Taggart & Wolcott for plaintiff in error. Where only part of an entire contract has been reduced to writing, the fact may be shown, and the remainder proved by parol. 2 Pars. Cont. 553; Deshon v. Merchants' Ins. Co. 11 Met. 199; Edwards v. Goldsmith 16 Penn. St. 43; Coates v. Sangston 5 Md. 121; Ballston Spa Bank v. Marine Bank 16 Wis. 136; Doty v. Martin 32 Mich. 462. It is much more competent to show that before or at the time the writing was made and delivered other contracts not inconsistent with it were made, and that the writing came into the transaction only incidentally. The conveyance from Stauffer was less formal than a bill of parcels, which is always subject to parol evidence to show the real agreement of sale. 1 Phil Ev.; Cowan & Hill's Notes 385, n 229; 2 id. 603, n 295; Fletcher v. Willard 14 Pick. 464; Hazard v. Loring 10 Cush. 267; Foot v. Bentley 44 N.Y. 166.

J. A. Fairfield for defendants in error, cited Martin v. Hamlin 18 Mich. 354; Vanderkarr v. Thompson 19 Mich. 82; Van Ostrand v. Reed 1 Wend. 424, 431; Mumford v. M'Pherson 1 Johns. 414; India Rubber Co. v. Adams 23 Pick. 256; Smith v. Dallas 35 Ind. 255, 260; Robinson v. McNeill 51 Ill. 225; Helmrichs v. Gehrke 56 Mo. 79; Randall v. Rhodes 1 Curt. 90; Dean v. Mason 4 Conn. 428; Oelricks v. Ford 23 How. 49.

OPINION

Marston, J.

Whether all the logs contracted for in this case were by the parties understood to be only the logs sold by Stauffer to Hale in the writing of January 5th, 1874, would seem to be immaterial. The written assignment made by Hale to Richards is not such a written contract between the parties as would preclude plaintiff in error from showing by parol the agreement actually entered into. This assignment was not complete in itself and did not purport to set up the entire agreement. It may have been made pursuant to the agreement entered into and in part performance thereof, and this was what defendant below offered to show. We are of opinion that this evidence was admissible and should have been received for the purpose for which it was offered. The case comes clearly within previous rulings of this Court. See Phelps v. Whitaker ante p. 72, and cases there cited, and Trevidick v. Mumford 31 Mich. 467; Sirrine v. Briggs 31 Mich. 443; Rowe v. Wright 12 Mich. 289; Bowker v. Johnson 17 Mich. 42; Facey v. Otis 11 Mich. 213.

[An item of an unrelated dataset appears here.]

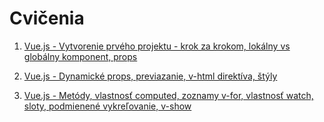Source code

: # Cvičenia

1. [Vue.js - Vytvorenie prvého projektu - krok za krokom, lokálny vs globálny komponent, props](./1c/)

2. [Vue.js - Dynamické props, previazanie, v-html direktíva, štýly](./2c/)

3. [Vue.js - Metódy, vlastnosť computed, zoznamy v-for, vlastnosť watch, sloty, podmienené vykreľovanie, v-show](./3c/)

Judgment reversed, with costs, and new trial ordered.

The other Justices concurred.

Parol showing may be made of the non-existence of the subject matter of the contract (Gibson v. Pelkie 37 Mich 380); or to apply the instrument to the subject matter (Hyler v. Nolan 45 Mich. 357, 7 N.W. 910); or of want of delivery (Atwood v. Gillett 2 Doug. (Mich.) 206); or of the meaning of terms (Bancroft v. Peters 4 Mich. 619; North American Fire Insurance Co. v. Throop 22 Mich. 146); though not to show that they were used in an unnatural or hidden sense (Trowbridge v. Dean 40 Mich. 687); or of additional matters agreed on, if consistent with the written contract (Loud v. Campbell 26 Mich. 239 and note; Seaman v. O'Hara 29 Mich. 66; Gillett v. Bowman 43 Mich. 477, 5 N.W. 661; Mason v. Phelps 48 Mich. 126, 11 N.W. 413; Skeels v. Starrett 57 Mich. 350, 24 N.W. 98; Weiden v. Woodruff 38 Mich. 130); or of the actual...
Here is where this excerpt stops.